■ Data to process
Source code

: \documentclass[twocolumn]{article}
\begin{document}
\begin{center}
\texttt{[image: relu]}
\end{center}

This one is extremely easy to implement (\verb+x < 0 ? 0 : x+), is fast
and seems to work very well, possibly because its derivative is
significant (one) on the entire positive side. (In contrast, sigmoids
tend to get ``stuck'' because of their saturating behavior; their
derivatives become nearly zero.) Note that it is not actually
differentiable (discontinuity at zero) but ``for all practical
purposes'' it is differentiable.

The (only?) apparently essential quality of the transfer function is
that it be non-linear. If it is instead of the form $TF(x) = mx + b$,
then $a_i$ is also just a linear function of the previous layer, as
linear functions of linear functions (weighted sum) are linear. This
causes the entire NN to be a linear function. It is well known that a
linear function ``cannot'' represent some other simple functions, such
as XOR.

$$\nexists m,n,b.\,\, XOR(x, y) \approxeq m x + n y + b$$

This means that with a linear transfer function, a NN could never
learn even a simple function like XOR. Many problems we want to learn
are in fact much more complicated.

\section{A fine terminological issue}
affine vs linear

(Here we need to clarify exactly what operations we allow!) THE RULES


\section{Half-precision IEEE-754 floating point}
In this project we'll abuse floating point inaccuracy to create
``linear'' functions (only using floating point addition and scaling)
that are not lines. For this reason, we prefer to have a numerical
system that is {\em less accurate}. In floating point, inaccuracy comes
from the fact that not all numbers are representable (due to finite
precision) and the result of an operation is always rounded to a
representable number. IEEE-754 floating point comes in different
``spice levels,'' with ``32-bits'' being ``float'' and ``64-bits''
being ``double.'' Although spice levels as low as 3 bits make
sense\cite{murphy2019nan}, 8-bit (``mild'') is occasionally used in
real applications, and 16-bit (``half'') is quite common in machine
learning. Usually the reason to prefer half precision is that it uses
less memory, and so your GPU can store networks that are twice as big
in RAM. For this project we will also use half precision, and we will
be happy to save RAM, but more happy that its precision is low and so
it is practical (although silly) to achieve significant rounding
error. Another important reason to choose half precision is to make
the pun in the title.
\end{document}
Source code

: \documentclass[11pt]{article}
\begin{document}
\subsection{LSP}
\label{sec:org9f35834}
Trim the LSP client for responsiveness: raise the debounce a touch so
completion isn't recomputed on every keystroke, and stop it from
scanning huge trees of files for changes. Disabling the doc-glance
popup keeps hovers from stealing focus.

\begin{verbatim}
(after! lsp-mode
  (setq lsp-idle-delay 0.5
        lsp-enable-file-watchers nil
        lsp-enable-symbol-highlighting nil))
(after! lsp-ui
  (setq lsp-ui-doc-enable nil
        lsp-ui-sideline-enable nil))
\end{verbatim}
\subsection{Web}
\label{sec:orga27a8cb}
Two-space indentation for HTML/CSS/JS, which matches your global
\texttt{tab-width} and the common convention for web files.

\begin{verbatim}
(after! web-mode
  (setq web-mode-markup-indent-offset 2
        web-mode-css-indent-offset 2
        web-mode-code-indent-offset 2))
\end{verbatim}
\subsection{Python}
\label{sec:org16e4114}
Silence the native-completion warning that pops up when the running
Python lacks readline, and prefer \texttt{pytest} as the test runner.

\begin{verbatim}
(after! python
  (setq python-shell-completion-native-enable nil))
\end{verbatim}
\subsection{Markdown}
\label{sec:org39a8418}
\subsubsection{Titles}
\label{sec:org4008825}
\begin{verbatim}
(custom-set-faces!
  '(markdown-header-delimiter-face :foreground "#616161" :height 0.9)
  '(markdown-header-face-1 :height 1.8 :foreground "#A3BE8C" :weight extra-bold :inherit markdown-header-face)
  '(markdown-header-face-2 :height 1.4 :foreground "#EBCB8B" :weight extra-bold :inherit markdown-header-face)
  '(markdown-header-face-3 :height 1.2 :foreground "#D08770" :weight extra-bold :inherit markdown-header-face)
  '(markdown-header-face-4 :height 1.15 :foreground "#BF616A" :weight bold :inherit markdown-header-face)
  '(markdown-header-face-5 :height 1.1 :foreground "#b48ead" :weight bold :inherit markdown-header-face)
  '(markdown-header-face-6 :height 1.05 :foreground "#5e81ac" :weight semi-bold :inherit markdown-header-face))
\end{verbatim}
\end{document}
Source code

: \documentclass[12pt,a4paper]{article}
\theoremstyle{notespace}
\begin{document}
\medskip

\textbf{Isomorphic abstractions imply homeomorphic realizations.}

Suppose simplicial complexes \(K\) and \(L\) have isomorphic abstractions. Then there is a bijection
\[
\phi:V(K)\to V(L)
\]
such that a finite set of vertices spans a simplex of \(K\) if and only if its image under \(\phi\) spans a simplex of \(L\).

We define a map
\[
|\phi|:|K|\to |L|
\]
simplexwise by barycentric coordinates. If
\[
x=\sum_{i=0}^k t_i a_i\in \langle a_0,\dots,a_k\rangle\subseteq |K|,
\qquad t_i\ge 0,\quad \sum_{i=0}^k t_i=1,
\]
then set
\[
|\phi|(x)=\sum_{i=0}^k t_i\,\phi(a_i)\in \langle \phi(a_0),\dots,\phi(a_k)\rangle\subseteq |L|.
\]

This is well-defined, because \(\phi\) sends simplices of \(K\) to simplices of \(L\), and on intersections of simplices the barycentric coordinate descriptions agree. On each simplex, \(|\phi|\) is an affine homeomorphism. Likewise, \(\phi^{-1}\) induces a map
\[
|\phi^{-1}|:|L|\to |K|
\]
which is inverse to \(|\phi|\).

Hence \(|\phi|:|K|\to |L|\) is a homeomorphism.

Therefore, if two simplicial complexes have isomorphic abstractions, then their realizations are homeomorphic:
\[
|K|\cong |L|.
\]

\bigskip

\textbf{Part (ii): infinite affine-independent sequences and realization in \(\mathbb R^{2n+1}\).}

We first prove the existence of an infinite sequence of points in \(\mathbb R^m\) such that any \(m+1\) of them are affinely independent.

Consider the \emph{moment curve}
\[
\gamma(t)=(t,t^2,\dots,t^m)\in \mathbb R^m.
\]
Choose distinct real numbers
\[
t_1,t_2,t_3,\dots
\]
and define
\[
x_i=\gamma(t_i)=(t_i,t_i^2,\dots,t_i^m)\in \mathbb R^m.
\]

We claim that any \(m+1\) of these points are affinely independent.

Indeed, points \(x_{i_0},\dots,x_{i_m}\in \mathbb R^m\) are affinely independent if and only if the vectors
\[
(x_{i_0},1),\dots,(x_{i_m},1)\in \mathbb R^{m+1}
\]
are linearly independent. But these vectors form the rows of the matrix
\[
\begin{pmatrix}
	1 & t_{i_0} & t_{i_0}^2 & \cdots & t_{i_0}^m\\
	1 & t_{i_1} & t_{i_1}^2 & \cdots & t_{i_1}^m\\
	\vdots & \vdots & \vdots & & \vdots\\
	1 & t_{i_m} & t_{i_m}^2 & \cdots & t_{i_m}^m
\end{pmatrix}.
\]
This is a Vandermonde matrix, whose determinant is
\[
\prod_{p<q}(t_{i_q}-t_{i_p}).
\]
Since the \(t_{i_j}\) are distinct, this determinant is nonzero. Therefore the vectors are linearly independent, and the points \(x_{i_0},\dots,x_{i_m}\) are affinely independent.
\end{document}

■ Exercise
If a line in the listing above contains the word "setq", include it in your count, then give only the final number.

■ Finished task
4